(Recorded data)

□ □ □ □ □ □ □

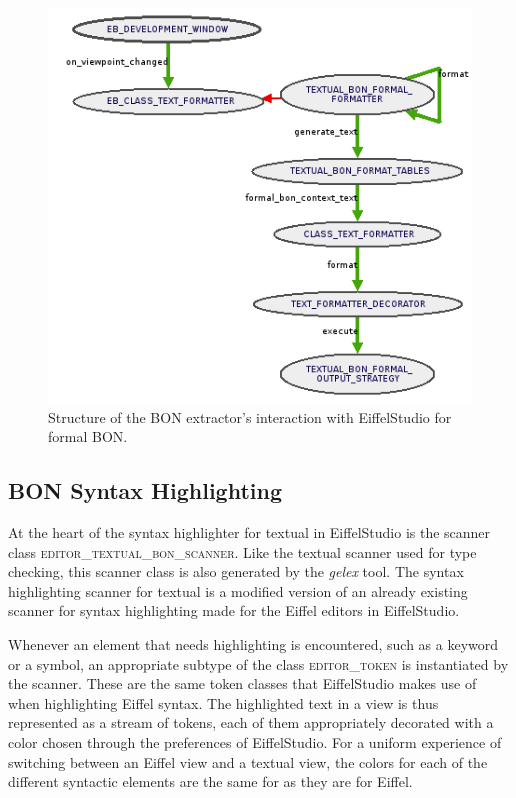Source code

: \begin{figure}[H]
\centerline{
\includegraphics[scale=0.7]{images/BON-extractor-structure-large.png}
}
\caption{Structure of the BON extractor's interaction with EiffelStudio for formal BON.}
\label{fig:extractor_structure}
\end{figure}

\subsection{BON Syntax Highlighting}
At the heart of the syntax highlighter for textual \bon{} in EiffelStudio is the scanner class \textsc{editor\_textual\_bon\_scanner}. Like the textual \bon{} scanner used for type checking, this scanner class is also generated by the \textit{gelex} tool. The syntax highlighting scanner for textual \bon{} is a modified version of an already existing scanner for syntax highlighting made for the Eiffel editors in EiffelStudio. 

Whenever an element that needs highlighting is encountered, such as a keyword or a symbol, an appropriate subtype of the class \textsc{editor\_token} is instantiated by the scanner. These are the same token classes that EiffelStudio makes use of when highlighting Eiffel syntax. The highlighted text in a view is thus represented as a stream of tokens, each of them appropriately decorated with a color chosen through the preferences of EiffelStudio. For a uniform experience of switching between an Eiffel view and a textual \bon{} view, the colors for each of the different syntactic elements are the same for \bon{} as they are for Eiffel.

□ □ □ □ □ □ □

Transcribe exactly the lines that run from the first line of the records above through the line with "At the heart", and include both of those lines; pictures stay out.

Source code

: \begin{figure}[H]
\centerline{
\includegraphics[scale=0.7]{images/BON-extractor-structure-large.png}
}
\caption{Structure of the BON extractor's interaction with EiffelStudio for formal BON.}
\label{fig:extractor_structure}
\end{figure}

\subsection{BON Syntax Highlighting}
At the heart of the syntax highlighter for textual \bon{} in EiffelStudio is the scanner class \textsc{editor\_textual\_bon\_scanner}. Like the textual \bon{} scanner used for type checking, this scanner class is also generated by the \textit{gelex} tool. The syntax highlighting scanner for textual \bon{} is a modified version of an already existing scanner for syntax highlighting made for the Eiffel editors in EiffelStudio. 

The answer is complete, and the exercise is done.